• _DATASET_
####################
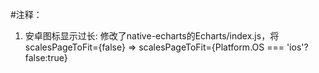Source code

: #注释：
1. 安卓图标显示过长: 
    修改了native-echarts的Echarts/index.js，将scalesPageToFit={false} => scalesPageToFit={Platform.OS === 'ios'?false:true} 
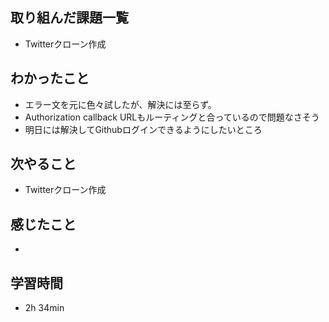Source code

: ## 取り組んだ課題一覧
- Twitterクローン作成
## わかったこと
- エラー文を元に色々試したが、解決には至らず。
- Authorization callback URLもルーティングと合っているので問題なさそう
- 明日には解決してGithubログインできるようにしたいところ
## 次やること
- Twitterクローン作成
## 感じたこと
- 
## 学習時間
- 2h 34min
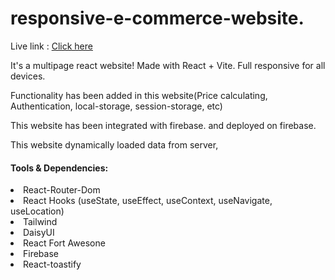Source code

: # responsive-e-commerce-website.

Live link : <a href="https://try-like-amajohn.web.app/">Click here</a>

<p>It's a multipage react website! Made with React + Vite. Full responsive for all devices.</p>

<p>Functionality has been added in this website(Price calculating, Authentication, local-storage, session-storage, etc)</p>

<p>This website has been integrated with firebase. and deployed on firebase.</p>

<p>This website dynamically loaded data from server,</p>

#### Tools & Dependencies:

<li>React-Router-Dom</li>
<li>React Hooks (useState, useEffect, useContext, useNavigate, useLocation)</li>
<li>Tailwind</li>
<li>DaisyUI</li>
<li>React Fort Awesone</li>
<li>Firebase</li>
<li>React-toastify</li>
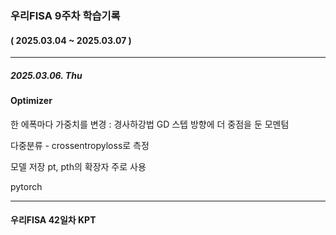 ### 우리FISA 9주차 학습기록
#### ( 2025.03.04 ~ 2025.03.07 )
***
##### 2025.03.06. Thu
#### Optimizer

한 에폭마다 가중치를 변경 : 경사하강법 GD
스텝 방향에 더 중점을 둔 모멘텀


다중분류 - crossentropyloss로 측정


모델 저장
pt, pth의 확장자 주로 사용


pytorch




***
#### 우리FISA 42일차 KPT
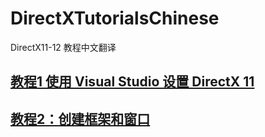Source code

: # DirectXTutorialsChinese
DirectX11-12 教程中文翻译

## [教程1 使用 Visual Studio 设置 DirectX 11](DirectX%2011%20Tutorials%20%E4%B8%AD%E6%96%87%E7%89%88/%E6%95%99%E7%A8%8B1%EF%BC%9A%E4%BD%BF%E7%94%A8%20Visual%20Studio%20%E8%AE%BE%E7%BD%AE%20DirectX%2011.md)
## [教程2：创建框架和窗口](DirectX%2011%20Tutorials%20%E4%B8%AD%E6%96%87%E7%89%88/%E6%95%99%E7%A8%8B2%EF%BC%9A%E5%88%9B%E5%BB%BA%E6%A1%86%E6%9E%B6%E5%92%8C%E7%AA%97%E5%8F%A3.md#%E6%95%99%E7%A8%8B2%E5%88%9B%E5%BB%BA%E6%A1%86%E6%9E%B6%E5%92%8C%E7%AA%97%E5%8F%A3)
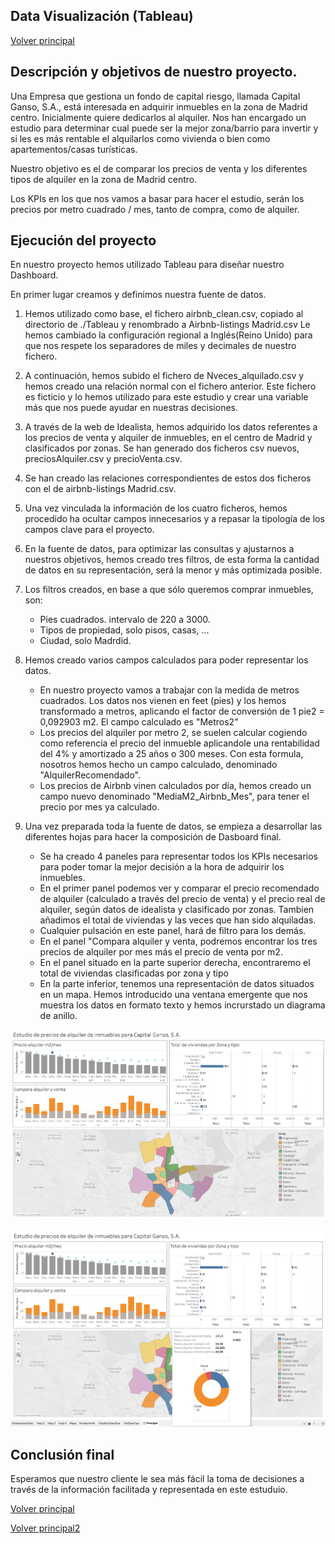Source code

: ## Data Visualización (Tableau)


[Volver principal](https://github.com/JosepCristobal/BootCamp_BD_ML_IV_PTFinal/blob/master/BootCamp%20IV%20proyecto%20final.md)

## Descripción y objetivos de nuestro proyecto.

Una Empresa que gestiona un fondo de capital riesgo, llamada Capital Ganso, S.A., está interesada en adquirir inmuebles en la zona de Madrid centro. Inicialmente quiere dedicarlos al alquiler.
Nos han encargado un estudio para determinar cual puede ser la mejor zona/barrio para invertir y si les es más rentable el alquilarlos como vivienda o bien como apartementos/casas turísticas. 

Nuestro objetivo es el de comparar los precios de venta y los diferentes tipos de alquiler en la zona de Madrid centro.

Los KPIs en los que nos vamos a basar para hacer el estudio, serán los precios por metro cuadrado / mes, tanto de compra, como de alquiler.


## Ejecución del proyecto

En nuestro proyecto hemos utilizado Tableau para diseñar nuestro Dashboard.

En primer lugar creamos y definimos nuestra fuente de datos.

1. 	Hemos utilizado como base, el fichero airbnb_clean.csv, copiado al directorio de ./Tableau y renombrado a Airbnb-listings Madrid.csv
	Le hemos cambiado la configuración regional a Inglés(Reino Unido) para que nos respete los separadores de miles y decimales de nuestro fichero.
	
2. A continuación, hemos subido el fichero de Nveces_alquilado.csv y hemos creado una relación normal con el fichero anterior. Este fichero es ficticio y lo hemos utilizado para este estudio y crear una variable más que nos puede ayudar en nuestras decisiones.

3. A través de la web de Idealista, hemos adquirido los datos referentes a los precios de venta y alquiler de inmuebles, en el centro de Madrid y clasificados por zonas. Se han generado dos ficheros csv nuevos, preciosAlquiler.csv y precioVenta.csv.

4. Se han creado las relaciones correspondientes de estos dos ficheros con el de airbnb-listings Madrid.csv.

5. Una vez vinculada la información de los cuatro ficheros, hemos procedido ha ocultar campos innecesarios y a repasar la tipología de los campos clave para el proyecto.

6. En la fuente de datos, para optimizar las consultas y ajustarnos a nuestros objetivos, hemos creado tres filtros, de esta forma la cantidad de datos en su representación, será la menor y más optimizada posible.

7. Los filtros creados, en base a que sólo queremos comprar inmuebles, son:
	* 	Pies cuadrados. intervalo de 220 a 3000.
	*  Tipos de propiedad, solo pisos, casas, ...
	*  Ciudad, solo Madrdid.

8. Hemos creado varios campos calculados para poder representar los datos.

	*  En nuestro proyecto vamos a trabajar con la medida de metros cuadrados. Los datos nos vienen en feet (pies) y los hemos transformado a metros, aplicando el factor de conversión de 1 pie2 = 0,092903 m2. El campo calculado es "Metros2"
	*  Los precios del alquiler por metro 2, se suelen calcular cogiendo como referencia el precio del inmueble aplicandole una rentabilidad del 4% y amortizado a 25 años o 300 meses. Con esta formula, nosotros hemos hecho un campo calculado, denominado "AlquilerRecomendado".
	*  Los precios de Airbnb vinen calculados por día, hemos creado un campo nuevo denominado "MediaM2_Airbnb_Mes", para tener el precio por mes ya calculado.

9. Una vez preparada toda la fuente de datos, se empieza a desarrollar las diferentes hojas para hacer la composición de Dasboard final.
	* Se ha creado 4 paneles para representar todos los KPIs necesarios para poder tomar la mejor decisión a la hora de adquirir los inmuebles.
	* En el primer panel podemos ver y comparar el precio recomendado de alquiler (calculado a través del precio de venta) y el precio real de alquiler, según datos de idealista y clasificado por zonas. Tambien añadimos el total de viviendas y las veces que han sido alquiladas.
	* Cualquier pulsación en este panel, hará de filtro para los demás.
	* En el panel "Compara alquiler y venta, podremos encontrar los tres precios de alquiler por mes más el precio de venta por m2.
	* En el panel situado en la parte superior derecha, encontraremo el total de viviendas clasificadas por zona y tipo
	* En la parte inferior, tenemos una representación de datos situados en un mapa. Hemos introducido una ventana emergente que nos muestra los datos en formato texto y hemos incrurstado un diagrama de anillo.

 ![Tableau Panel Principal](https://github.com/JosepCristobal/BootCamp_BD_ML_IV_PTFinal/blob/master/images/Tableau_PantallaPrincipal2.png)

![Tableau Panel Principal](https://github.com/JosepCristobal/BootCamp_BD_ML_IV_PTFinal/blob/master/images/Tableau_PantallaPrincipal3.png)


## Conclusión final
Esperamos que nuestro cliente le sea más fácil la toma de decisiones a través de la información facilitada y representada en este estuduio.
	
 
[Volver principal](https://github.com/JosepCristobal/BootCamp_BD_ML_IV_PTFinal/blob/master/BootCamp%20IV%20proyecto%20final.md)

[Volver principal2](https://github.com/JosepCristobal/BootCamp_BD_ML_IV_PTFinal/blob/master/BootCamp%20IV%20proyecto%20final3.md)
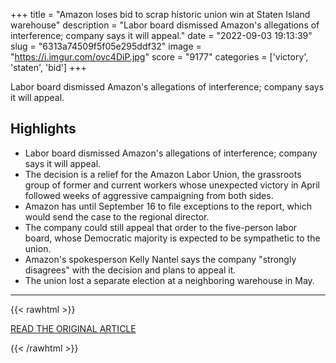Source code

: +++
title = "Amazon loses bid to scrap historic union win at Staten Island warehouse"
description = "Labor board dismissed Amazon's allegations of interference; company says it will appeal."
date = "2022-09-03 19:13:39"
slug = "6313a74509f5f05e295ddf32"
image = "https://i.imgur.com/ovc4DiP.jpg"
score = "9177"
categories = ['victory', 'staten', 'bid']
+++

Labor board dismissed Amazon's allegations of interference; company says it will appeal.

## Highlights

- Labor board dismissed Amazon's allegations of interference; company says it will appeal.
- The decision is a relief for the Amazon Labor Union, the grassroots group of former and current workers whose unexpected victory in April followed weeks of aggressive campaigning from both sides.
- Amazon has until September 16 to file exceptions to the report, which would send the case to the regional director.
- The company could still appeal that order to the five-person labor board, whose Democratic majority is expected to be sympathetic to the union.
- Amazon's spokesperson Kelly Nantel says the company "strongly disagrees" with the decision and plans to appeal it.
- The union lost a separate election at a neighboring warehouse in May.

---

{{< rawhtml >}}
  <p class="article-category">
    <a target="_blank" href="https://www.cbsnews.com/news/amazon-union-staten-island-overturn-blocked/">READ THE ORIGINAL ARTICLE</a>
  </p>
{{< /rawhtml >}}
####################
Keep only those lines of the records that hold "campos", and return them.

5. Una vez vinculada la información de los cuatro ficheros, hemos procedido ha ocultar campos innecesarios y a repasar la tipología de los campos clave para el proyecto.
8. Hemos creado varios campos calculados para poder representar los datos.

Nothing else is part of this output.